This is a follow up to this MO question: Fully dualizable objects in classical field theories
Assuming the notation there (which in turn come from Topological Quantum Field Theories from Compact Lie Groups), let $G$ be a finite group. The one-object groupoid $*//G$ is then an object of the symmetric monoidal category $Fam_n$ for any fixed $n$. Then by the cobordism hypotesis, there is at most one (up to isomorphism) symmetric monoidal functor $F: Bord_n^{SO}\to Fam_n$ with $F(pt^+)=*//G$, and there exists such a functor precisely when $*//G$ is a fully dualizable object in $Fam_n$.

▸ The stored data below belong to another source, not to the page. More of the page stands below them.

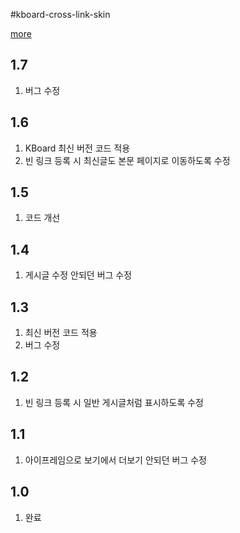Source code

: #kboard-cross-link-skin

[more](https://www.cosmosfarm.com/wpstore/product/kboard-cross-link-skin)

1.7
----------------------------------

  1. 버그 수정

1.6
----------------------------------

  1. KBoard 최신 버전 코드 적용
  2. 빈 링크 등록 시 최신글도 본문 페이지로 이동하도록 수정


1.5
----------------------------------

  1. 코드 개선


1.4
----------------------------------

  1. 게시글 수정 안되던 버그 수정


1.3
----------------------------------

  1. 최신 버전 코드 적용
  2. 버그 수정


1.2
----------------------------------

  1. 빈 링크 등록 시 일반 게시글처럼 표시하도록 수정


1.1
----------------------------------

  1. 아이프레임으로 보기에서 더보기 안되던 버그 수정


1.0
----------------------------------

  1. 완료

So since the functor $Bun_G$ assigning to a manifold $X$ the groupid of principal $G$-bundles on $X$ is clearly a symmetric monoidal functor $F: Bord_n^{SO}\to Fam_n$ with $F(pt^+)=*//G$ this should mean that:
i) for any finite group $G$, the groupoid $*//G$ is a fully dualizable object in $Fam_n$;
ii) $Bun_G$ is the unique $Fam_n$-valued fully extended TQFT determined by $G$ (i.e., with $F(pt^+)=*//G$).
If so, a classical (fully extended) topological field theory from a finite group $G$ in the sense of Freed-Hopkins-Lurie-Teleman would reduce to the datum of a (fully dualizable) $n$-representation $G\to \mathcal{C}$, for $\mathcal{C}$ a symmetric monoidal $n$-category.
My question is: are there other classical examples of these (fully dualizable) $n$-representations of finite groups than those considered in Freed-Hopkins-Lurie-Teleman's paper? which are the TQFTs associated with these examples?